───── Provided records ─────

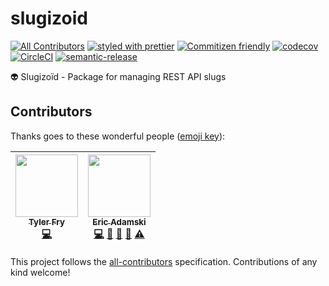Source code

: # slugizoid
[![All Contributors](https://img.shields.io/badge/all_contributors-2-orange.svg?style=shield)](#contributors)
[![styled with prettier](https://img.shields.io/badge/styled_with-prettier-ff69b4.svg)](https://github.com/prettier/prettier)
[![Commitizen friendly](https://img.shields.io/badge/commitizen-friendly-brightgreen.svg)](http://commitizen.github.io/cz-cli/)
[![codecov](https://codecov.io/gh/mb3online/slugizoid/branch/develop/graph/badge.svg)](https://codecov.io/gh/mb3online/slugizoid)
[![CircleCI](https://circleci.com/gh/mb3online/slugizoid.svg?style=shield)](https://circleci.com/gh/mb3online/slugizoid)
[![semantic-release](https://img.shields.io/badge/%20%20%F0%9F%93%A6%F0%9F%9A%80-semantic--release-e10079.svg)](https://github.com/semantic-release/semantic-release)

👽 Slugizoïd - Package for managing REST API slugs

## Contributors

Thanks goes to these wonderful people ([emoji key](https://github.com/kentcdodds/all-contributors#emoji-key)):

<!-- ALL-CONTRIBUTORS-LIST:START - Do not remove or modify this section -->
| [<img src="https://avatars0.githubusercontent.com/u/1922965?v=4" width="100px;"/><br /><sub>Tyler Fry</sub>](https://github.com/frytyler)<br />[💻](https://github.com/mb3online/slugizoid/commits?author=frytyler "Code") | [<img src="https://avatars0.githubusercontent.com/u/6516758?v=4" width="100px;"/><br /><sub>Eric Adamski</sub>](https://github.com/ericadamski)<br />[💻](https://github.com/mb3online/slugizoid/commits?author=ericadamski "Code") [🎨](#design-ericadamski "Design") [🤔](#ideas-ericadamski "Ideas, Planning, & Feedback") [👀](#review-ericadamski "Reviewed Pull Requests") [⚠️](https://github.com/mb3online/slugizoid/commits?author=ericadamski "Tests") |
| :---: | :---: |
<!-- ALL-CONTRIBUTORS-LIST:END -->

This project follows the [all-contributors](https://github.com/kentcdodds/all-contributors) specification. Contributions of any kind welcome!
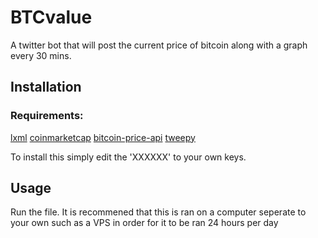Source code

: 
# BTCvalue
A twitter bot that will post the current price of bitcoin along with a graph every 30 mins.
## Installation
### Requirements:
[lxml](https://pypi.python.org/pypi/lxml/3.2.3#downloads)
[coinmarketcap](https://pypi.python.org/pypi/lxml/3.2.3#downloads)
[bitcoin-price-api](https://pypi.python.org/pypi/lxml/3.2.3#downloads)
[tweepy](http://www.tweepy.org/)

To install this simply edit the 'XXXXXX' to your own keys.
## Usage
Run the file.
It is recommened that this is ran on a computer seperate to your own such as a VPS in order for it to be ran 24 hours per day

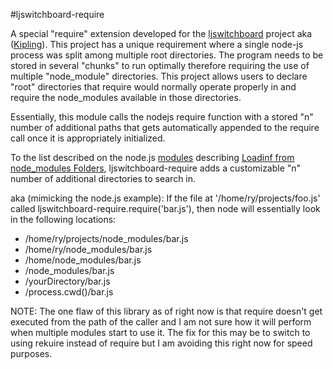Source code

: #ljswitchboard-require

A special "require" extension developed for the [ljswitchboard](https://github.com/chrisJohn404/LabJack-nodejs) project aka ([Kipling](http://labjack.com/support/kipling)).  This project has a unique requirement where a single node-js process was split among multiple root directories.  The program needs to be stored in several "chunks" to run optimally therefore requiring the use of multiple "node_module" directories.  This project allows users to declare "root" directories that require would normally operate properly in and require the node_modules available in those directories.  

Essentially, this module calls the nodejs require function with a stored "n" number of additional paths that gets automatically appended to the require call once it is appropriately initialized.

To the list described on the node.js [modules](http://nodejs.org/api/modules.html)
describing [Loadinf from node_modules Folders](http://nodejs.org/api/modules.html#modules_loading_from_node_modules_folders), ljswitchboard-require adds a customizable "n" number of additional directories to search in.

aka (mimicking the node.js example):
If the file at '/home/ry/projects/foo.js' called ljswitchboard-require.require('bar.js'), then node will essentially look in the following locations:

 * /home/ry/projects/node_modules/bar.js
 * /home/ry/node_modules/bar.js
 * /home/node_modules/bar.js
 * /node_modules/bar.js
 * /yourDirectory/bar.js
 * /process.cwd()/bar.js

 NOTE:
 The one flaw of this library as of right now is that require doesn't get executed from the path of the caller and I am not sure how it will perform when multiple modules start to use it.  The fix for this may be to switch to using rekuire instead of require but I am avoiding this right now for speed purposes.
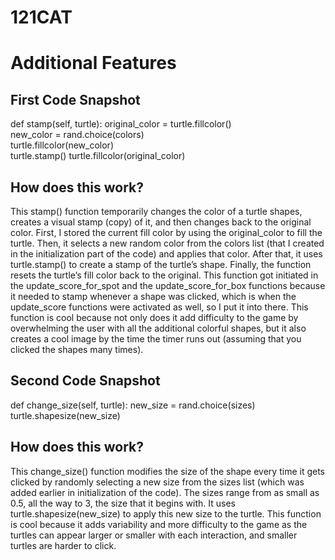 
# 121CAT

# Additional Features

## First Code Snapshot

def stamp(self, turtle):
        original_color = turtle.fillcolor()  
        new_color = rand.choice(colors)  
        turtle.fillcolor(new_color)  
        turtle.stamp() 
        turtle.fillcolor(original_color)  

## How does this work? 
This stamp() function temporarily changes the color of a turtle shapes, creates a visual stamp (copy) of it, and then changes back to the original color. First, I stored the current fill color by using the original_color to fill the turtle. Then, it selects a new random color from the colors list (that I created in the initialization part of the code) and applies that color. After that, it uses turtle.stamp() to create a stamp of the turtle’s shape. Finally, the function resets the turtle’s fill color back to the original. This function got initiated in the update_score_for_spot and the update_score_for_box functions because it needed to stamp whenever a shape was clicked, which is when the update_score functions were activated as well, so I put it into there. This function is cool because not only does it add difficulty to the game by overwhelming the user with all the additional colorful shapes, but it also creates a cool image by the time the timer runs out (assuming that you clicked the shapes many times).


## Second Code Snapshot

def change_size(self, turtle):
        new_size = rand.choice(sizes) 
        turtle.shapesize(new_size)  


## How does this work?
This change_size() function modifies the size of the shape every time it gets clicked by randomly selecting a new size from the sizes list (which was added earlier in initialization of the code). The sizes range from as small as 0.5, all the way to 3, the size that it begins with. It uses turtle.shapesize(new_size) to apply this new size to the turtle. This function is cool because it adds variability and more difficulty to the game as the turtles can appear larger or smaller with each interaction, and smaller turtles are harder to click. 



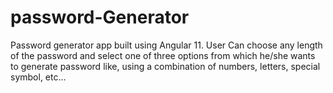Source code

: # password-Generator
Password generator app built using Angular 11. User Can choose any length of the password and select one of three options from which he/she wants to generate password like, using a combination of numbers, letters, special symbol, etc...
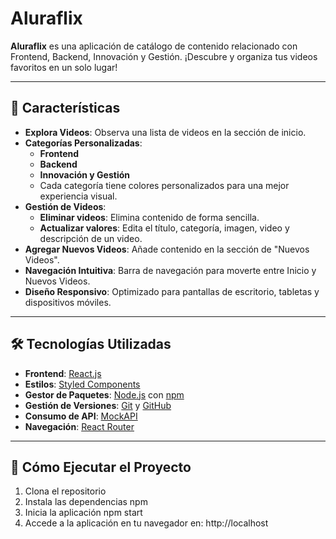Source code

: # Aluraflix

**Aluraflix** es una aplicación de catálogo de contenido relacionado con Frontend, Backend, Innovación y Gestión. ¡Descubre y organiza tus videos favoritos en un solo lugar!

---

## 🌟 Características

- **Explora Videos**: Observa una lista de videos en la sección de inicio.
- **Categorías Personalizadas**: 
  - **Frontend**
  - **Backend**
  - **Innovación y Gestión**
  - Cada categoría tiene colores personalizados para una mejor experiencia visual.
- **Gestión de Videos**:
  - **Eliminar videos**: Elimina contenido de forma sencilla.
  - **Actualizar valores**: Edita el título, categoría, imagen, video y descripción de un video.
- **Agregar Nuevos Videos**: Añade contenido en la sección de "Nuevos Videos".
- **Navegación Intuitiva**: Barra de navegación para moverte entre Inicio y Nuevos Videos.
- **Diseño Responsivo**: Optimizado para pantallas de escritorio, tabletas y dispositivos móviles.

---

## 🛠️ Tecnologías Utilizadas

- **Frontend**: [React.js](https://reactjs.org/)
- **Estilos**: [Styled Components](https://styled-components.com/)
- **Gestor de Paquetes**: [Node.js](https://nodejs.org/) con [npm](https://www.npmjs.com/)
- **Gestión de Versiones**: [Git](https://git-scm.com/) y [GitHub](https://github.com/)
- **Consumo de API**: [MockAPI](https://mockapi.io/)
- **Navegación**: [React Router](https://reactrouter.com/)

---

## 🚀 Cómo Ejecutar el Proyecto

1. Clona el repositorio
2. Instala las dependencias npm
3. Inicia la aplicación npm start
4. Accede a la aplicación en tu navegador en: http://localhost
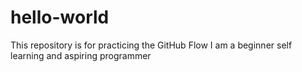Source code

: # hello-world
This repository is for practicing the GitHub Flow
I am a beginner self learning and aspiring programmer
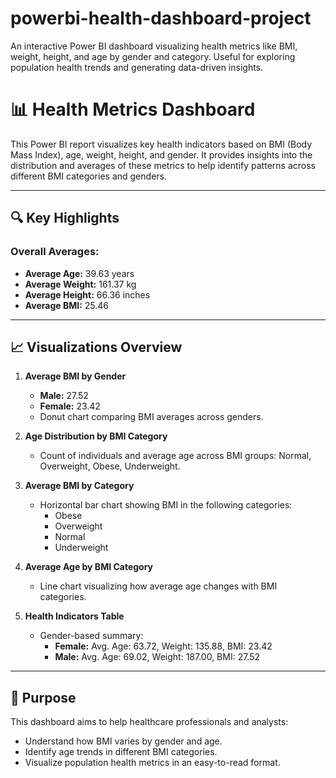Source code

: # powerbi-health-dashboard-project
An interactive Power BI dashboard visualizing health metrics like BMI, weight, height, and age by gender and category. Useful for exploring population health trends and generating data-driven insights.

# 📊 Health Metrics Dashboard

This Power BI report visualizes key health indicators based on BMI (Body Mass Index), age, weight, height, and gender. It provides insights into the distribution and averages of these metrics to help identify patterns across different BMI categories and genders.

---

## 🔍 Key Highlights

### Overall Averages:
- **Average Age:** 39.63 years  
- **Average Weight:** 161.37 kg  
- **Average Height:** 66.36 inches  
- **Average BMI:** 25.46  

---

## 📈 Visualizations Overview

1. **Average BMI by Gender**
   - **Male:** 27.52  
   - **Female:** 23.42  
   - Donut chart comparing BMI averages across genders.

2. **Age Distribution by BMI Category**
   - Count of individuals and average age across BMI groups: Normal, Overweight, Obese, Underweight.

3. **Average BMI by Category**
   - Horizontal bar chart showing BMI in the following categories:
     - Obese
     - Overweight
     - Normal
     - Underweight

4. **Average Age by BMI Category**
   - Line chart visualizing how average age changes with BMI categories.

5. **Health Indicators Table**
   - Gender-based summary:
     - **Female:** Avg. Age: 63.72, Weight: 135.88, BMI: 23.42  
     - **Male:** Avg. Age: 69.02, Weight: 187.00, BMI: 27.52

---

## 🎯 Purpose

This dashboard aims to help healthcare professionals and analysts:
- Understand how BMI varies by gender and age.
- Identify age trends in different BMI categories.
- Visualize population health metrics in an easy-to-read format.

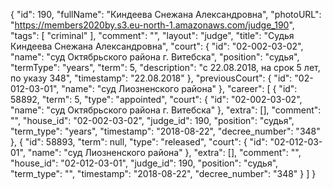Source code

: {
    "id": 190,
    "fullName": "Киндеева Снежана Александровна",
    "photoURL": "https://members2020by.s3.eu-north-1.amazonaws.com/judge_190",
    "tags": [
        "criminal"
    ],
    "comment": "",
    "layout": "judge",
    "title": "Судья Киндеева Снежана Александровна",
    "court": {
        "id": "02-002-03-02",
        "name": "суд Октябрьского района г. Витебска",
        "position": "судья",
        "termType": "years",
        "term": 5,
        "description": "c 22.08.2018, на срок 5 лет, по указу 348",
        "timestamp": "22.08.2018"
    },
    "previousCourt": {
        "id": "02-012-03-01",
        "name": "суд Лиозненского района"
    },
    "career": [
        {
            "id": 58892,
            "term": 5,
            "type": "appointed",
            "court": {
                "id": "02-002-03-02",
                "name": "суд Октябрьского района г. Витебска"
            },
            "extra": [],
            "comment": "",
            "house_id": "02-002-03-02",
            "judge_id": 190,
            "position": "судья",
            "term_type": "years",
            "timestamp": "2018-08-22",
            "decree_number": "348"
        },
        {
            "id": 58893,
            "term": null,
            "type": "released",
            "court": {
                "id": "02-012-03-01",
                "name": "суд Лиозненского района"
            },
            "extra": [],
            "comment": "",
            "house_id": "02-012-03-01",
            "judge_id": 190,
            "position": "судья",
            "term_type": "",
            "timestamp": "2018-08-22",
            "decree_number": "348"
        }
    ]
}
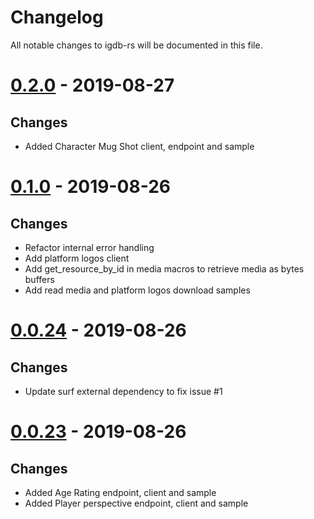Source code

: # Changelog

All notable changes to igdb-rs will be documented in this file.

# [0.2.0] - 2019-08-27

## Changes

- Added Character Mug Shot client, endpoint and sample

# [0.1.0] - 2019-08-26

## Changes

- Refactor internal error handling
- Add platform logos client
- Add get_resource_by_id in media macros to retrieve media as bytes buffers
- Add read media and platform logos download samples

# [0.0.24] - 2019-08-26

## Changes

- Update surf external dependency to fix issue #1

[0.0.23]: https://github.com/carloslanderas/igdb-rs/compare/0.0.22...0.0.23


# [0.0.23] - 2019-08-26

## Changes

- Added Age Rating endpoint, client and sample
- Added Player perspective endpoint, client and sample

[0.0.23]: https://github.com/carloslanderas/igdb-rs/compare/0.0.22...0.0.23
[0.0.24]: https://github.com/carloslanderas/igdb-rs/compare/0.0.23...0.0.24
[0.1.0]: https://github.com/carloslanderas/igdb-rs/compare/0.0.24...0.1.0
[0.2.0]: https://github.com/carloslanderas/igdb-rs/compare/0.1.0...0.2.0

─────

Scan the records above for the string "insights", then copy each line where it turns up.

An interactive Power BI dashboard visualizing health metrics like BMI, weight, height, and age by gender and category. Useful for exploring population health trends and generating data-driven insights.
This Power BI report visualizes key health indicators based on BMI (Body Mass Index), age, weight, height, and gender. It provides insights into the distribution and averages of these metrics to help identify patterns across different BMI categories and genders.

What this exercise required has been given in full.